Personally I do not believe any more in the Neutrality of Point Of View on Wikipedia since I have tried to take part to an article about the Bogdanov affair : there has been a edit war, we had to appear before the Arbcom, and the arbitrators banned all contributors who had taken part to the revert war… then they “saved” two of them : two detractors of the Bogdanovs, who had written only negative stuff in the article, and who had insulted them violently on the discussion page of the article ! So the Arbcom decided that people who defended the subjects of the articles were “vandals”, and that their two main detractors were “good” Wikipedians. Of course the article has become almost 100% negative against the Bogdanovs, and nobody can do anything about it : all people who tried to defend them habe been banned ! Of course, now the article is semi-protected, and the administrators ban directly any new contributor, if he has not edited other articles on Wikipedia before the “Bogdanov affair”.
I think sincerely that this article has been vandalised by… the Arbcom itself, who decided on the orientation of the article by choosing its editors depending on their opinion, contradicting one of the main principles of Wikipedia.
I wrote an article about this affair (in French) : “Wikipedia et l’affaire Bogdanov : “encyclopédie libre” ou dictature virtuelle ?“, which means : “Wikipedia and Bogdanov affair : “free encyclopedia” or virtual dictatorship ?”
Screw direct democracy.
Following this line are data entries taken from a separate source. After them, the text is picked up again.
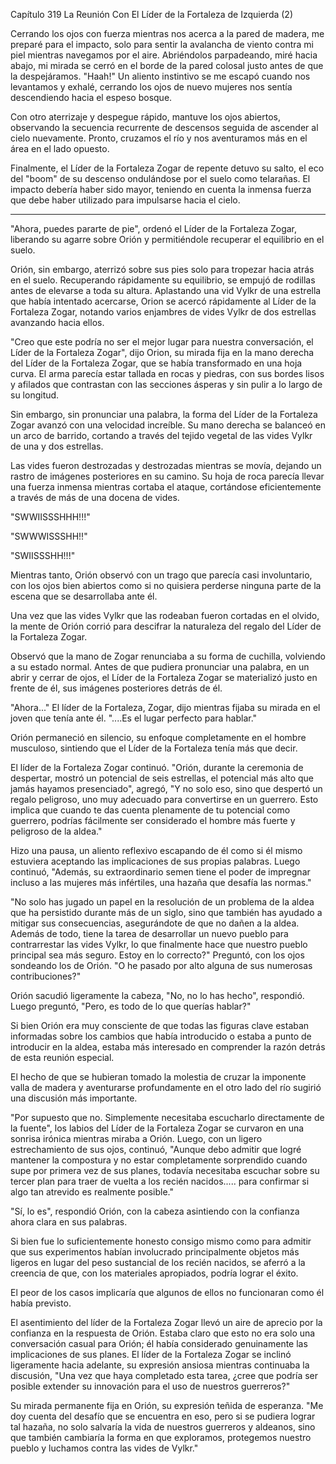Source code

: Capítulo 319 La Reunión Con El Líder de la Fortaleza de Izquierda (2)

Cerrando los ojos con fuerza mientras nos acerca a la pared de madera, me preparé para el impacto, solo para sentir la avalancha de viento contra mi piel mientras navegamos por el aire. Abriéndolos parpadeando, miré hacia abajo, mi mirada se cerró en el borde de la pared colosal justo antes de que la despejáramos. "Haah!" Un aliento instintivo se me escapó cuando nos levantamos y exhalé, cerrando los ojos de nuevo mujeres nos sentía descendiendo hacia el espeso bosque.

Con otro aterrizaje y despegue rápido, mantuve los ojos abiertos, observando la secuencia recurrente de descensos seguida de ascender al cielo nuevamente. Pronto, cruzamos el río y nos aventuramos más en el área en el lado opuesto.

Finalmente, el Líder de la Fortaleza Zogar de repente detuvo su salto, el eco del "boom" de su descenso ondulándose por el suelo como telarañas. El impacto debería haber sido mayor, teniendo en cuenta la inmensa fuerza que debe haber utilizado para impulsarse hacia el cielo.

---

"Ahora, puedes pararte de pie", ordenó el Líder de la Fortaleza Zogar, liberando su agarre sobre Orión y permitiéndole recuperar el equilibrio en el suelo.

Orión, sin embargo, aterrizó sobre sus pies solo para tropezar hacia atrás en el suelo. Recuperando rápidamente su equilibrio, se empujó de rodillas antes de elevarse a toda su altura. Aplastando una vid Vylkr de una estrella que había intentado acercarse, Orion se acercó rápidamente al Líder de la Fortaleza Zogar, notando varios enjambres de vides Vylkr de dos estrellas avanzando hacia ellos.

"Creo que este podría no ser el mejor lugar para nuestra conversación, el Líder de la Fortaleza Zogar", dijo Orion, su mirada fija en la mano derecha del Líder de la Fortaleza Zogar, que se había transformado en una hoja curva. El arma parecía estar tallada en rocas y piedras, con sus bordes lisos y afilados que contrastan con las secciones ásperas y sin pulir a lo largo de su longitud.

Sin embargo, sin pronunciar una palabra, la forma del Líder de la Fortaleza Zogar avanzó con una velocidad increíble. Su mano derecha se balanceó en un arco de barrido, cortando a través del tejido vegetal de las vides Vylkr de una y dos estrellas.

Las vides fueron destrozadas y destrozadas mientras se movía, dejando un rastro de imágenes posteriores en su camino. Su hoja de roca parecía llevar una fuerza inmensa mientras cortaba el ataque, cortándose eficientemente a través de más de una docena de vides.

"SWWIISSSHHH!!!"

"SWWWISSSHH!!"

"SWIISSSHH!!!"

Mientras tanto, Orión observó con un trago que parecía casi involuntario, con los ojos bien abiertos como si no quisiera perderse ninguna parte de la escena que se desarrollaba ante él.

Una vez que las vides Vylkr que las rodeaban fueron cortadas en el olvido, la mente de Orión corrió para descifrar la naturaleza del regalo del Líder de la Fortaleza Zogar.

Observó que la mano de Zogar renunciaba a su forma de cuchilla, volviendo a su estado normal. Antes de que pudiera pronunciar una palabra, en un abrir y cerrar de ojos, el Líder de la Fortaleza Zogar se materializó justo en frente de él, sus imágenes posteriores detrás de él.

"Ahora..." El líder de la Fortaleza, Zogar, dijo mientras fijaba su mirada en el joven que tenía ante él. "....Es el lugar perfecto para hablar."

Orión permaneció en silencio, su enfoque completamente en el hombre musculoso, sintiendo que el Líder de la Fortaleza tenía más que decir.

El líder de la Fortaleza Zogar continuó. "Orión, durante la ceremonia de despertar, mostró un potencial de seis estrellas, el potencial más alto que jamás hayamos presenciado", agregó, "Y no solo eso, sino que despertó un regalo peligroso, uno muy adecuado para convertirse en un guerrero. Esto implica que cuando te das cuenta plenamente de tu potencial como guerrero, podrías fácilmente ser considerado el hombre más fuerte y peligroso de la aldea."

Hizo una pausa, un aliento reflexivo escapando de él como si él mismo estuviera aceptando las implicaciones de sus propias palabras. Luego continuó, "Además, su extraordinario semen tiene el poder de impregnar incluso a las mujeres más infértiles, una hazaña que desafía las normas."

"No solo has jugado un papel en la resolución de un problema de la aldea que ha persistido durante más de un siglo, sino que también has ayudado a mitigar sus consecuencias, asegurándote de que no dañen a la aldea. Además de todo, tiene la tarea de desarrollar un nuevo pueblo para contrarrestar las vides Vylkr, lo que finalmente hace que nuestro pueblo principal sea más seguro. Estoy en lo correcto?" Preguntó, con los ojos sondeando los de Orión. "O he pasado por alto alguna de sus numerosas contribuciones?"

Orión sacudió ligeramente la cabeza, "No, no lo has hecho", respondió. Luego preguntó, "Pero, es todo de lo que querías hablar?"

Si bien Orión era muy consciente de que todas las figuras clave estaban informadas sobre los cambios que había introducido o estaba a punto de introducir en la aldea, estaba más interesado en comprender la razón detrás de esta reunión especial.

El hecho de que se hubieran tomado la molestia de cruzar la imponente valla de madera y aventurarse profundamente en el otro lado del río sugirió una discusión más importante.

"Por supuesto que no. Simplemente necesitaba escucharlo directamente de la fuente", los labios del Líder de la Fortaleza Zogar se curvaron en una sonrisa irónica mientras miraba a Orión. Luego, con un ligero estrechamiento de sus ojos, continuó, "Aunque debo admitir que logré mantener la compostura y no estar completamente sorprendido cuando supe por primera vez de sus planes, todavía necesitaba escuchar sobre su tercer plan para traer de vuelta a los recién nacidos..... para confirmar si algo tan atrevido es realmente posible."

"Sí, lo es", respondió Orión, con la cabeza asintiendo con la confianza ahora clara en sus palabras.

Si bien fue lo suficientemente honesto consigo mismo como para admitir que sus experimentos habían involucrado principalmente objetos más ligeros en lugar del peso sustancial de los recién nacidos, se aferró a la creencia de que, con los materiales apropiados, podría lograr el éxito.

El peor de los casos implicaría que algunos de ellos no funcionaran como él había previsto.

El asentimiento del líder de la Fortaleza Zogar llevó un aire de aprecio por la confianza en la respuesta de Orión. Estaba claro que esto no era solo una conversación casual para Orión; él había considerado genuinamente las implicaciones de sus planes. El líder de la Fortaleza Zogar se inclinó ligeramente hacia adelante, su expresión ansiosa mientras continuaba la discusión, "Una vez que haya completado esta tarea, ¿cree que podría ser posible extender su innovación para el uso de nuestros guerreros?"

Su mirada permanente fija en Orión, su expresión teñida de esperanza. "Me doy cuenta del desafío que se encuentra en eso, pero si se pudiera lograr tal hazaña, no solo salvaría la vida de nuestros guerreros y aldeanos, sino que también cambiaría la forma en que exploramos, protegemos nuestro pueblo y luchamos contra las vides de Vylkr."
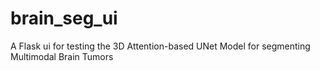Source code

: # brain_seg_ui

A Flask ui for testing the 3D Attention-based UNet Model for segmenting Multimodal Brain Tumors
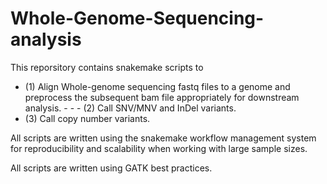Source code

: # Whole-Genome-Sequencing-analysis

This reporsitory contains snakemake scripts to 
- (1) Align Whole-genome sequencing fastq files to a genome and preprocess the subsequent bam file appropriately for downstream analysis.                                      - - - (2) Call SNV/MNV and InDel variants.
- (3) Call copy number variants.

All scripts are written using the snakemake workflow management system for reproducibility and scalability when working with large sample sizes.

All scripts are written using GATK best practices.
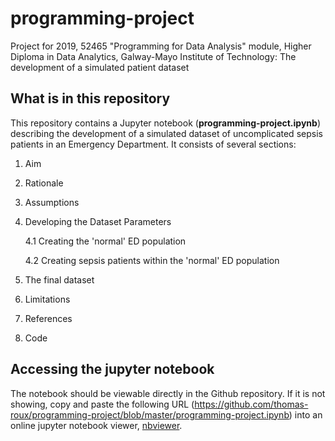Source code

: # programming-project
Project for 2019, 52465 "Programming for Data Analysis" module, Higher Diploma in Data Analytics, Galway-Mayo Institute of Technology: The development of a simulated patient dataset

## What is in this repository
This repository contains a Jupyter notebook (**programming-project.ipynb**) describing the development of a simulated dataset of uncomplicated sepsis patients in an Emergency Department. It consists of several sections:

1. Aim
2. Rationale
3. Assumptions
4. Developing the Dataset Parameters
 
     4.1 Creating the 'normal' ED population

     4.2 Creating sepsis patients within the 'normal' ED population

5. The final dataset
6. Limitations
7. References
8. Code

## Accessing the jupyter notebook
The notebook should be viewable directly in the Github repository. If it is not showing, copy and paste the following URL (https://github.com/thomas-roux/programming-project/blob/master/programming-project.ipynb) into an online jupyter notebook viewer, [nbviewer](https://nbviewer.jupyter.org/).
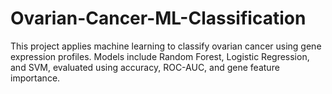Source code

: # Ovarian-Cancer-ML-Classification
This project applies machine learning to classify ovarian cancer using gene expression profiles. Models include Random Forest, Logistic Regression, and SVM, evaluated using accuracy, ROC-AUC, and gene feature importance.
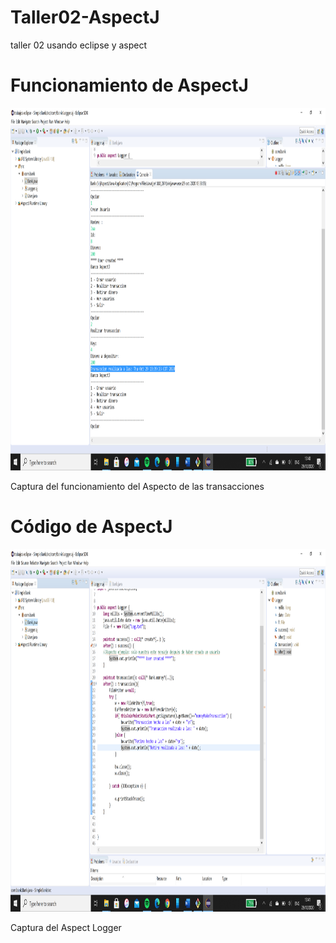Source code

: # Taller02-AspectJ
taller 02 usando eclipse y aspect

# Funcionamiento de AspectJ
<p>
    <img src="imagenes/funaspect.png" width="900" height="580" />
</p>
Captura del funcionamiento del Aspecto de las transacciones

# Código de AspectJ
<p>
    <img src="imagenes/codlogg.png" width="900" height="580" />
</p>
Captura del Aspect Logger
Democracy in its purest forms have only rarely been used since the ancient Athenian prototype because they are generally impractical. When you’re dealing with a sufficiently large group of people — which Wikipedia is — you can’t operate an idealized democracy without greatly diminishing the effectiveness of the thing governed. That’s held true throughout history, and it has held true for software so far.
I highly recommend that you read Shirky’s essay on social software before you go on ranting about how Wikipedia has died, because it seems to me that, if anything, they’re actually building tools that will better enable the community to thrive.